**Problem**
Nothing may be changed. Give the entries below again exactly.

**Supplied information**
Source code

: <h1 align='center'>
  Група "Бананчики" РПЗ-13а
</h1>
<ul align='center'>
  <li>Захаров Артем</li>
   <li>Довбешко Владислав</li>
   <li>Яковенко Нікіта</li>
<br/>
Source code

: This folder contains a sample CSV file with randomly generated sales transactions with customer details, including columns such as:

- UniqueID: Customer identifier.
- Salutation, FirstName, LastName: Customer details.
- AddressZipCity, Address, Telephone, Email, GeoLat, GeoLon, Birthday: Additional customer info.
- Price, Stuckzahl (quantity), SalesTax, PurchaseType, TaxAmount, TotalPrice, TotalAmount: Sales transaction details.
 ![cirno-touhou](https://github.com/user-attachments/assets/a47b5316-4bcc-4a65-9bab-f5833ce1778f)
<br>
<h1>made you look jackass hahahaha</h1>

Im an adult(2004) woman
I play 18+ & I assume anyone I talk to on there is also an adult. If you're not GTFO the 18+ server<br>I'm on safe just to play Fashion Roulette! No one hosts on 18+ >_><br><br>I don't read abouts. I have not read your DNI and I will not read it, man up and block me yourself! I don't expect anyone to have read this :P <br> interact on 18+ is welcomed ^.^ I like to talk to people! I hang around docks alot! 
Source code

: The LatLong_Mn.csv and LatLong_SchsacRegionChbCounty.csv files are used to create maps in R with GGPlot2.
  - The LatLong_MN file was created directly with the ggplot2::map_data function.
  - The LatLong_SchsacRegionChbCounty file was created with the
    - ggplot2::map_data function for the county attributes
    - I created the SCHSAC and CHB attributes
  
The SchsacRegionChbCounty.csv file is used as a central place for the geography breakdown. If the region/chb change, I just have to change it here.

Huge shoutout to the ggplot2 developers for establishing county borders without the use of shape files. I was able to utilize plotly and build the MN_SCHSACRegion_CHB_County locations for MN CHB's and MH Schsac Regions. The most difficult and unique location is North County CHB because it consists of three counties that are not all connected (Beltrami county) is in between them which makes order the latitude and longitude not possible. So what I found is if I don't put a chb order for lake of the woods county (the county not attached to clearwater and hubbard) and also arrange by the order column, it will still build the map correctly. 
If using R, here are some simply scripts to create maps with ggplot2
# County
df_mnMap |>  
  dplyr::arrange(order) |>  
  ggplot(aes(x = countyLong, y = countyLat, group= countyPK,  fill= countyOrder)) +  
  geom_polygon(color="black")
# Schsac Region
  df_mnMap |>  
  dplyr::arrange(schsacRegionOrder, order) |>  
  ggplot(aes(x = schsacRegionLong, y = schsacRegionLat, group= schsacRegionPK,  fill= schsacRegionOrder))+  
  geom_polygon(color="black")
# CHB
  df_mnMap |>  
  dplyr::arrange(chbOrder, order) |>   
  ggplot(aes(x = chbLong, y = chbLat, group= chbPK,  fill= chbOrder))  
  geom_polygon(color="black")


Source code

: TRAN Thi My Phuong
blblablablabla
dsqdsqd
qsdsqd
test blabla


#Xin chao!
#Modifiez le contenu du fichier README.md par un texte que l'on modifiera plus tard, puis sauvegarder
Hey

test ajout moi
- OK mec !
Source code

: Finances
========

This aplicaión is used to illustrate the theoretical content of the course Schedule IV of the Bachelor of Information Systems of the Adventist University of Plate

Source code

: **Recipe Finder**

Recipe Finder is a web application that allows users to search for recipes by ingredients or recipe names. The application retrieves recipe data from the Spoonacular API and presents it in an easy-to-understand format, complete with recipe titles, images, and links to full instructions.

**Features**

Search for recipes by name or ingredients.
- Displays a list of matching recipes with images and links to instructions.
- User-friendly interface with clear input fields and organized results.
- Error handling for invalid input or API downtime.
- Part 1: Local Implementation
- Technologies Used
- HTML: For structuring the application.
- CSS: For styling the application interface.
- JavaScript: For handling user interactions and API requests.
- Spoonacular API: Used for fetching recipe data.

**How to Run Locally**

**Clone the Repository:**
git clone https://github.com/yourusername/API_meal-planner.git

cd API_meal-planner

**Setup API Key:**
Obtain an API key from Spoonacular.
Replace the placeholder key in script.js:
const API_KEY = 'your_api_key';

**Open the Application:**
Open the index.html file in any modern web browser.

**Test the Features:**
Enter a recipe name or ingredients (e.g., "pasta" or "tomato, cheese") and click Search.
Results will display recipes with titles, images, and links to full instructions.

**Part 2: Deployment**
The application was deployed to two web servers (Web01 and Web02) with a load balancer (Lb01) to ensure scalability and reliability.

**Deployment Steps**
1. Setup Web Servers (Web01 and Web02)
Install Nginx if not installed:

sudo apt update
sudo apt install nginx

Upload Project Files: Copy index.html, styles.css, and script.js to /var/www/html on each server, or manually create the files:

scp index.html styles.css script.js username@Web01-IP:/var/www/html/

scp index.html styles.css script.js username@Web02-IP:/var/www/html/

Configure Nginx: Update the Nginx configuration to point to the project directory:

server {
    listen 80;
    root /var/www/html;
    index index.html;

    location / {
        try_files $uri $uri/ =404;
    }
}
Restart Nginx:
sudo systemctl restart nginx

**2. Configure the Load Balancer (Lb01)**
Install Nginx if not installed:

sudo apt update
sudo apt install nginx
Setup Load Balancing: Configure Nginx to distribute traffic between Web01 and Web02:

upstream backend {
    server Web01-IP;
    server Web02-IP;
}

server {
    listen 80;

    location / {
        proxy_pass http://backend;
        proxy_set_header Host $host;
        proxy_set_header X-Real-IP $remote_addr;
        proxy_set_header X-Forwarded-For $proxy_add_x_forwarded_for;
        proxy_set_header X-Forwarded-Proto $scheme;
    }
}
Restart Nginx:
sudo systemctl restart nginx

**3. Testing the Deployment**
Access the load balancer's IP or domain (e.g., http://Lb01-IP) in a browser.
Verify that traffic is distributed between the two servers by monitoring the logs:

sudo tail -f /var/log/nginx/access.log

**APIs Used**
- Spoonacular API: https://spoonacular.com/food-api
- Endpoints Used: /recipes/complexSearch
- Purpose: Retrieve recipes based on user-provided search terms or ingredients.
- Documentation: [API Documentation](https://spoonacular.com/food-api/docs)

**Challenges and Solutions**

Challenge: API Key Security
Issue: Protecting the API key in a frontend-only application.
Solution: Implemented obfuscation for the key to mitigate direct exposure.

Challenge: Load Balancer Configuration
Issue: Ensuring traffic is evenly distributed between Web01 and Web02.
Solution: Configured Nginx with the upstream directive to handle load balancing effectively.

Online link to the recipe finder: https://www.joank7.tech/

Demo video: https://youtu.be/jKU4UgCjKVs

**Your response**
Source code

: <h1 align='center'>
  Група "Бананчики" РПЗ-13а
</h1>
<ul align='center'>
  <li>Захаров Артем</li>
   <li>Довбешко Владислав</li>
   <li>Яковенко Нікіта</li>
<br/>
Source code

: This folder contains a sample CSV file with randomly generated sales transactions with customer details, including columns such as:

- UniqueID: Customer identifier.
- Salutation, FirstName, LastName: Customer details.
- AddressZipCity, Address, Telephone, Email, GeoLat, GeoLon, Birthday: Additional customer info.
- Price, Stuckzahl (quantity), SalesTax, PurchaseType, TaxAmount, TotalPrice, TotalAmount: Sales transaction details.
 ![cirno-touhou](https://github.com/user-attachments/assets/a47b5316-4bcc-4a65-9bab-f5833ce1778f)
<br>
<h1>made you look jackass hahahaha</h1>

Im an adult(2004) woman
I play 18+ & I assume anyone I talk to on there is also an adult. If you're not GTFO the 18+ server<br>I'm on safe just to play Fashion Roulette! No one hosts on 18+ >_><br><br>I don't read abouts. I have not read your DNI and I will not read it, man up and block me yourself! I don't expect anyone to have read this :P <br> interact on 18+ is welcomed ^.^ I like to talk to people! I hang around docks alot! 
Source code

: The LatLong_Mn.csv and LatLong_SchsacRegionChbCounty.csv files are used to create maps in R with GGPlot2.
  - The LatLong_MN file was created directly with the ggplot2::map_data function.
  - The LatLong_SchsacRegionChbCounty file was created with the
    - ggplot2::map_data function for the county attributes
    - I created the SCHSAC and CHB attributes
  
The SchsacRegionChbCounty.csv file is used as a central place for the geography breakdown. If the region/chb change, I just have to change it here.

Huge shoutout to the ggplot2 developers for establishing county borders without the use of shape files. I was able to utilize plotly and build the MN_SCHSACRegion_CHB_County locations for MN CHB's and MH Schsac Regions. The most difficult and unique location is North County CHB because it consists of three counties that are not all connected (Beltrami county) is in between them which makes order the latitude and longitude not possible. So what I found is if I don't put a chb order for lake of the woods county (the county not attached to clearwater and hubbard) and also arrange by the order column, it will still build the map correctly. 
If using R, here are some simply scripts to create maps with ggplot2
# County
df_mnMap |>  
  dplyr::arrange(order) |>  
  ggplot(aes(x = countyLong, y = countyLat, group= countyPK,  fill= countyOrder)) +  
  geom_polygon(color="black")
# Schsac Region
  df_mnMap |>  
  dplyr::arrange(schsacRegionOrder, order) |>  
  ggplot(aes(x = schsacRegionLong, y = schsacRegionLat, group= schsacRegionPK,  fill= schsacRegionOrder))+  
  geom_polygon(color="black")
# CHB
  df_mnMap |>  
  dplyr::arrange(chbOrder, order) |>   
  ggplot(aes(x = chbLong, y = chbLat, group= chbPK,  fill= chbOrder))  
  geom_polygon(color="black")


Source code

: TRAN Thi My Phuong
blblablablabla
dsqdsqd
qsdsqd
test blabla


#Xin chao!
#Modifiez le contenu du fichier README.md par un texte que l'on modifiera plus tard, puis sauvegarder
Hey

test ajout moi
- OK mec !
Source code

: Finances
========

This aplicaión is used to illustrate the theoretical content of the course Schedule IV of the Bachelor of Information Systems of the Adventist University of Plate

Source code

: **Recipe Finder**

Recipe Finder is a web application that allows users to search for recipes by ingredients or recipe names. The application retrieves recipe data from the Spoonacular API and presents it in an easy-to-understand format, complete with recipe titles, images, and links to full instructions.

**Features**

Search for recipes by name or ingredients.
- Displays a list of matching recipes with images and links to instructions.
- User-friendly interface with clear input fields and organized results.
- Error handling for invalid input or API downtime.
- Part 1: Local Implementation
- Technologies Used
- HTML: For structuring the application.
- CSS: For styling the application interface.
- JavaScript: For handling user interactions and API requests.
- Spoonacular API: Used for fetching recipe data.

**How to Run Locally**

**Clone the Repository:**
git clone https://github.com/yourusername/API_meal-planner.git

cd API_meal-planner

**Setup API Key:**
Obtain an API key from Spoonacular.
Replace the placeholder key in script.js:
const API_KEY = 'your_api_key';

**Open the Application:**
Open the index.html file in any modern web browser.

**Test the Features:**
Enter a recipe name or ingredients (e.g., "pasta" or "tomato, cheese") and click Search.
Results will display recipes with titles, images, and links to full instructions.

**Part 2: Deployment**
The application was deployed to two web servers (Web01 and Web02) with a load balancer (Lb01) to ensure scalability and reliability.

**Deployment Steps**
1. Setup Web Servers (Web01 and Web02)
Install Nginx if not installed:

sudo apt update
sudo apt install nginx

Upload Project Files: Copy index.html, styles.css, and script.js to /var/www/html on each server, or manually create the files:

scp index.html styles.css script.js username@Web01-IP:/var/www/html/

scp index.html styles.css script.js username@Web02-IP:/var/www/html/

Configure Nginx: Update the Nginx configuration to point to the project directory:

server {
    listen 80;
    root /var/www/html;
    index index.html;

    location / {
        try_files $uri $uri/ =404;
    }
}
Restart Nginx:
sudo systemctl restart nginx

**2. Configure the Load Balancer (Lb01)**
Install Nginx if not installed:

sudo apt update
sudo apt install nginx
Setup Load Balancing: Configure Nginx to distribute traffic between Web01 and Web02:

upstream backend {
    server Web01-IP;
    server Web02-IP;
}

server {
    listen 80;

    location / {
        proxy_pass http://backend;
        proxy_set_header Host $host;
        proxy_set_header X-Real-IP $remote_addr;
        proxy_set_header X-Forwarded-For $proxy_add_x_forwarded_for;
        proxy_set_header X-Forwarded-Proto $scheme;
    }
}
Restart Nginx:
sudo systemctl restart nginx

**3. Testing the Deployment**
Access the load balancer's IP or domain (e.g., http://Lb01-IP) in a browser.
Verify that traffic is distributed between the two servers by monitoring the logs:

sudo tail -f /var/log/nginx/access.log

**APIs Used**
- Spoonacular API: https://spoonacular.com/food-api
- Endpoints Used: /recipes/complexSearch
- Purpose: Retrieve recipes based on user-provided search terms or ingredients.
- Documentation: [API Documentation](https://spoonacular.com/food-api/docs)

**Challenges and Solutions**

Challenge: API Key Security
Issue: Protecting the API key in a frontend-only application.
Solution: Implemented obfuscation for the key to mitigate direct exposure.

Challenge: Load Balancer Configuration
Issue: Ensuring traffic is evenly distributed between Web01 and Web02.
Solution: Configured Nginx with the upstream directive to handle load balancing effectively.

Online link to the recipe finder: https://www.joank7.tech/

Demo video: https://youtu.be/jKU4UgCjKVs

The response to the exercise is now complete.